In the past, Professor Kaveny appears to have recognized this very danger. She also spoke of the importance of “supporting and gradually extending a pro-life consensus,” which of course may only be achieved by unceasing and unambiguous statements about the value of human life at all its stages. (I must say, however, and many on both sides of the discussion noted this in private conversation at the time and since, this essential element of Professor Kaveny’s message was conspicuously missing from her commentary during the 2004 “dust up.”)
Finally, I am compelled to comment on Professor Kaveny’s “take” on the midterm elections: “Most Americans now believe the country needs a reasonable conversation; they want practical reason, not prophecy.” While I’m not at all convinced that the recent election turned on the question of the appropriate approach to abortion (and the reemergence of pro-life Democrats, at least for a brief moment, in this election suggests something more complex), I’m quite convinced that popular opinion cannot be the test by which we evaluate the need for a prophetic vision.
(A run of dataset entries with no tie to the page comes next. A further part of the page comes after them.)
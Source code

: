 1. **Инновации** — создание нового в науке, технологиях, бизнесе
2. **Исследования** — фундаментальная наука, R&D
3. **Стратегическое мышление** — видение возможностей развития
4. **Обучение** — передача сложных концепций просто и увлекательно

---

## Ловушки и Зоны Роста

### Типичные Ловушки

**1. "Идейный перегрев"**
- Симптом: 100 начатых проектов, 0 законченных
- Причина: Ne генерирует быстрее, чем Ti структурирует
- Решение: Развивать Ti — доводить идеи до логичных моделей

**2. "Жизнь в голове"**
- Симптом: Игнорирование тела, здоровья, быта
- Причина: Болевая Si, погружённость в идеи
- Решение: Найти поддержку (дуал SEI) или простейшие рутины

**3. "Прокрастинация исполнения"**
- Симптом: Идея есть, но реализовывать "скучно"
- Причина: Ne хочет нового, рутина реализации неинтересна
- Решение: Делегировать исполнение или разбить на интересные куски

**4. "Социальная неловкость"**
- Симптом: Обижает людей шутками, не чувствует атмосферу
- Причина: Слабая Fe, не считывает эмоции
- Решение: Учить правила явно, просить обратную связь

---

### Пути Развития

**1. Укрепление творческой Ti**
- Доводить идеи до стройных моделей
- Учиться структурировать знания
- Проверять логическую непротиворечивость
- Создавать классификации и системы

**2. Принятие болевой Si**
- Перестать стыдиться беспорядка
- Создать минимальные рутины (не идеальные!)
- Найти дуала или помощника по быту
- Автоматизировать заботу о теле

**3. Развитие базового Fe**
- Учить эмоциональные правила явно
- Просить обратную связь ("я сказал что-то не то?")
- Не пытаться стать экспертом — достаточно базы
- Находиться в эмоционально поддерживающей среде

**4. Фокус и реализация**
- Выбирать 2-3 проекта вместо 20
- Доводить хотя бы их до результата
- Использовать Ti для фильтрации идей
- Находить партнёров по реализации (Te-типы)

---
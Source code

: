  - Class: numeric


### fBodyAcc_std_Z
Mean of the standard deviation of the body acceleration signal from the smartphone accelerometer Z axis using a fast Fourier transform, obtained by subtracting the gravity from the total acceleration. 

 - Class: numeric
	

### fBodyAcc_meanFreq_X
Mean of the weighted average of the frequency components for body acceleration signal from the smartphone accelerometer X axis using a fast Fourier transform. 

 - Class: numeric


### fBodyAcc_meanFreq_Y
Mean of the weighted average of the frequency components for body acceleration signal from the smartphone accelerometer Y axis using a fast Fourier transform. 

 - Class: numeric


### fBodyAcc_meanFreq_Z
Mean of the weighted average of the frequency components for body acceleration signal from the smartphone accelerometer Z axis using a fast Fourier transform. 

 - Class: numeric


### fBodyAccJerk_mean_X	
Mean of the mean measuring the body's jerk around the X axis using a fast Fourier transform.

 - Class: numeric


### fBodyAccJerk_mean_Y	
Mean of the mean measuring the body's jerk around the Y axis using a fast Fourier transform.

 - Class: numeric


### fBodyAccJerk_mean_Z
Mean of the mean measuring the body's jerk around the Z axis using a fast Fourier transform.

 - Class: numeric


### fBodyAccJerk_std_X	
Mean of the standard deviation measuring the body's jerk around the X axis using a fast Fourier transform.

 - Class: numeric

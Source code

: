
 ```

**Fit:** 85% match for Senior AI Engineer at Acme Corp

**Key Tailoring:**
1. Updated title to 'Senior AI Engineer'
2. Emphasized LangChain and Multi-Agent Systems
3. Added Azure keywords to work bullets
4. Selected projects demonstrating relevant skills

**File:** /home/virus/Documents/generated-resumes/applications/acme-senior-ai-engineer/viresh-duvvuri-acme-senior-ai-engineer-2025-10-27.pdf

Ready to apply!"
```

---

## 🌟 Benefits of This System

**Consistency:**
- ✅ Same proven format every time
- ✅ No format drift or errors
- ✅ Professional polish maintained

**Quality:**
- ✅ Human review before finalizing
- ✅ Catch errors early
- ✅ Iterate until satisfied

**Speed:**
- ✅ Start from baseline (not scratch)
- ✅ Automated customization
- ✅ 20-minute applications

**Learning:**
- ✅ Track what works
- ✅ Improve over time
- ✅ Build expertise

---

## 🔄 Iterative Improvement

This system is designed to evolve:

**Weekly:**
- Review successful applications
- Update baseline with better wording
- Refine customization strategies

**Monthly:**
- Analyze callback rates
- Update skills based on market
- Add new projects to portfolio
Reviewing the prophetic books of the Old Testament, for example, I find that it would have been the rare case in which the people of Israel would have chosen “prophecy” over what they preferred to see as “practical reason.” The prophets were unwelcome, indeed despised, precisely because they refused to follow elite conventions and engage with social and political leaders in “reasonable conversation.” The prophets themselves were sometimes reluctant to speak the hard but truthful words that they had been given by God, because they understandably did not want to be perceived as out-of-the-mainstream of the society in which they lived. The prophets nonetheless said what they did out of faithfulness.
As an academic, I hardly am an opponent of “practical reason,” and, most of the time, I am inclined toward the softer, gentler approach. But I should constantly be asking myself whether what I say, and how I say it, and just as importantly what I choose not to say, reflects my obsequious desire for acceptance in a larger academic community that is not receptive to the message of life, or instead whether I am being faithful to what God is calling me to say and do. When I stand before the Judgment Seat of Christ, I hope that He will judge that, at least some of the time, I truly did listen for and hear the voice of God and was faithful in speaking up for His little ones.